By Our Representative
Gujarat chief minister Narendra Modi must become Prime Minister of India in order to get a diplomatic visa for the US. This is the crux of the new Congressional Research Service memorandum “Visa Policy: the case of Narendra Modi”, written by Ruth Ellen Wasem, specialist in immigration policy, made public on March 18. In her categorical statement, Wasem says, “If Narendra Modi were to become Prime Minister of India, he would automatically be eligible for A-1 (diplomatic) visa as head of state, regardless of the purpose of his visit.”
The rider of “if Narendra Modi were to become Prime Minister” should appear as a clear disapproval of Modi’s policies in Gujarat, say observers. While the Congressional report is being widely interpreted, including by the New York Times, as “the prospect of keeping Modi out of the US is looking dimmer and dimmer”, Wasem’s analysis provides two different scenarios under which Modi can get visa. The first is “if” he becomes Prime Minister, and the other is, in case he remains Gujarat chief minister.

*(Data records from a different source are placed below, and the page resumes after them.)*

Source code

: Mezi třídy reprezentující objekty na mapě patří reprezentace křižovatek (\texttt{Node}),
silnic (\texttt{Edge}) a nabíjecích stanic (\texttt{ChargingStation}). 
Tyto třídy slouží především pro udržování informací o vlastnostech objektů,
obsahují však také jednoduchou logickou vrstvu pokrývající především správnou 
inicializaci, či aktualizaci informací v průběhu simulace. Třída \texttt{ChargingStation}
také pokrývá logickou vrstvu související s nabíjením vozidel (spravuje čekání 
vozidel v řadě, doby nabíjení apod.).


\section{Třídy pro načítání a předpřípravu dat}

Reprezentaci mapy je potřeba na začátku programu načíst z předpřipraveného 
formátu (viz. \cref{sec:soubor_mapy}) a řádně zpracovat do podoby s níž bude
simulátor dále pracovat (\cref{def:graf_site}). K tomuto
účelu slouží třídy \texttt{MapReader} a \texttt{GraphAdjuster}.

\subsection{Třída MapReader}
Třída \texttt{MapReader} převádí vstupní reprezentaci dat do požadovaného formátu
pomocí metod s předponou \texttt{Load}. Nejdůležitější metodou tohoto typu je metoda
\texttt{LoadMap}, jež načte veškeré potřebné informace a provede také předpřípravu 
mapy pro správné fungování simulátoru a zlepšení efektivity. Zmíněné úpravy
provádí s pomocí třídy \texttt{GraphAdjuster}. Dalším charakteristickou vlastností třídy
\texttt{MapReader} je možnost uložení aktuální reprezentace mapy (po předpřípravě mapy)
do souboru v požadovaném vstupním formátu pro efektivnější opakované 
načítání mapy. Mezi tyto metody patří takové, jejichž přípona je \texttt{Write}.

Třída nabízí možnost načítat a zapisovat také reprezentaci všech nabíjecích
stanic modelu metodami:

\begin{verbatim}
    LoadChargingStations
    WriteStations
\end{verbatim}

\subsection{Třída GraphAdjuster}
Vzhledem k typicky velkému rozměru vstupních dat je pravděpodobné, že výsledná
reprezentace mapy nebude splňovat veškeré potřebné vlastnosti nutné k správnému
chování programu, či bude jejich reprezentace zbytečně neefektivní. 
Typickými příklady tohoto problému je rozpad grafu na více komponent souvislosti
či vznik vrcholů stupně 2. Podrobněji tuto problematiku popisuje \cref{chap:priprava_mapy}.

In the latter case, according to Wasem, “If chief minister Narendra Modi sought visa to come to the US today, he would likely to be applying for a B visitor visa. The B-1 visas are visitors for business and other purely local employment or hire. The B-2 visas are granted to temporary visitors for ‘pleasure’ otherwise known as tourists. His role as the chief minister of Gujarat does not provide eligibility to enter as a diplomat on A visa. Ambassadors, consuls, and official representatives of foreign governments enter the US on A visas.”
Pointing out that only in case the Government of India certifies him as “part of a special diplomatic mission or delegation could he apply for A visa”, Wasem suggests, even then, getting the A category would not be so easy, as it would require a lengthy procedure. This procedure would require the US diplomats to get themselves satisfied that Modi is a “key contact, who promotes US national interests, mission goals, or public diplomacy efforts”, and is a “prominent individual who is not a contact, but is well known, such as a nationally-known figure.”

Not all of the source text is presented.